O disco se abre com a faixa-título, “Circling from Above”, uma vinheta interessantíssima que, em pouco menos de dois minutos, já entrega uma ambiência cinematográfica. É uma espécie de prólogo cósmico que evoca a vastidão do céu e a introspecção de quem o observa. Os sintetizadores de Lawrence Gowan brilham com tons etéreos, enquanto a guitarra de Tommy Shaw se insinua timidamente com frases líricas à la Gilmour. É uma introdução breve, mas que estabelece com clareza o espírito do álbum: olhar de cima, mas com os pés no chão.

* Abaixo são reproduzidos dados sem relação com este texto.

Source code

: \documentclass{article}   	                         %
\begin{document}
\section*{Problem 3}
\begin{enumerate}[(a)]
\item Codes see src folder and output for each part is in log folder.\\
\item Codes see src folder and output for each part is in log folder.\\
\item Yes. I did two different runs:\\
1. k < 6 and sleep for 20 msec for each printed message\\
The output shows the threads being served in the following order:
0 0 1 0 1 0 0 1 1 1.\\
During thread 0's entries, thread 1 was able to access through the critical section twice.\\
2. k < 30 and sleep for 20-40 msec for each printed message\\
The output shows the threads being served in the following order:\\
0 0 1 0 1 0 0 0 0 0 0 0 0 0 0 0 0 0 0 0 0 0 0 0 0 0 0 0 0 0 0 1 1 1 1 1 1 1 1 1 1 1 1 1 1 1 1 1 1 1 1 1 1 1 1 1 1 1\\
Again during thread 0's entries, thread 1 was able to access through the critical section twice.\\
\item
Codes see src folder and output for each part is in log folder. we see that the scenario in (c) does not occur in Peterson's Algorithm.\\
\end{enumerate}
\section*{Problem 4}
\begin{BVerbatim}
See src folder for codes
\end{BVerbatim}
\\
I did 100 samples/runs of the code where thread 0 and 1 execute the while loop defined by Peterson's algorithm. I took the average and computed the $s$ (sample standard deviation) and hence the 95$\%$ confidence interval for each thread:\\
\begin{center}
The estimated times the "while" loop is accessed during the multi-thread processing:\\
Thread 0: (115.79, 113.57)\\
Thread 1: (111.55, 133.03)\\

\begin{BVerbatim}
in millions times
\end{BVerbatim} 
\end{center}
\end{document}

Sem transição abrupta, mergulhamos em “Build and Destroy”, uma das peças mais energéticas do disco. O riff inicial é instantaneamente pegajoso, os teclados vintage remetem aos anos 70 sem parecer datados, e o refrão, com suas camadas vocais empilhadas, reafirma o DNA da STYX. Mas há aqui uma tensão moderna: as letras falam de construção e ruína em tempos de inteligência artificial e solidão conectada. O solo de guitarra, com emoção envolvente, é um dos pontos altos da faixa – Shaw ainda sabe fazer sua Les Paul cantar com alma.
“Michigan” desacelera o ritmo, mas aumenta a densidade emocional. Tommy Shaw assume os vocais principais com uma entrega melancólica que se apoia em harmonias beatlemaníacas. O arranjo cresce aos poucos, com percussão contida e teclados que rememoram o mellotron em seu auge.
Na sequência, “King of Love” traz James “JY” Young de volta ao microfone. Com uma abordagem quase falada, seu timbre grave se contrapõe aos arranjos saltitantes que evocam QUEEN, ELECTRIC LIGHT ORCHESTRA e até um toque de ZAPPA. A faixa se constrói como um teatro musical glam, com solo de guitarra desvairado, backing vocals quase caricatos e... uma gaita! Sim, e ela funciona incrivelmente bem. O baixo de Terry Gowan aqui é um destaque silencioso, preenchendo com elegância os espaços entre os excentricismos.
“It’s Clear” começa como uma balada sintética – suave, introspectiva, quase ambient – até ser puxada para o centro do palco por harmonias vocais brilhantemente construídas. Gowan conduz os versos com delicadeza, e Shaw o responde no refrão com vigor melódico. Há aqui um toque country disfarçado, como se A STYX cruzasse o deserto de Morricone em um trem de “vocoders”. O final, com seu clima western, é inesperado e delicioso.
A próxima faixa, “Forgive”, é pura contenção emocional. Começa com piano e violão em um dueto lírico que se sustenta sobre um silêncio tenso. As harmonias vocais são sussurradas, a bateria de Todd Sucherman entra como uma respiração – sutil, porém presente. A composição não estoura em nenhum momento, mas se resolve em um fade-out de beleza serena. É o tipo de faixa que parece pequena à primeira audição, mas se torna gigante ao ser ouvida com atenção.
“Everybody Raise a Glass” quebra a melancolia com uma explosão de teatralidade pop. É um número cabaré, com batidas marcadas, vocais que flertam com o exagero, e um refrão que parece saído diretamente de um musical da Broadway. O solo, com timbres à la Brian May, confere um toque majestoso ao que poderia ser apenas um pastiche. O resultado é cativante e charmosamente excêntrico.
“Blue Eyed Raven” é, provavelmente, o momento mais cinematográfico do disco. A introdução com sons de carroça e violino estabelece o clima folk-fantástico, enquanto Shaw narra, com voz suave, a lenda de uma mulher enigmática. A guitarra flamenca encontra o fiddle em um duelo alegre, quase dançante. É uma canção que parece ter saído de um conto de fadas celta reimaginado para o século XXI. A construção rítmica é envolvente, e a produção, riquíssima em texturas. Uma faixa ousada, que funciona muito bem na construção quase etérea do disco.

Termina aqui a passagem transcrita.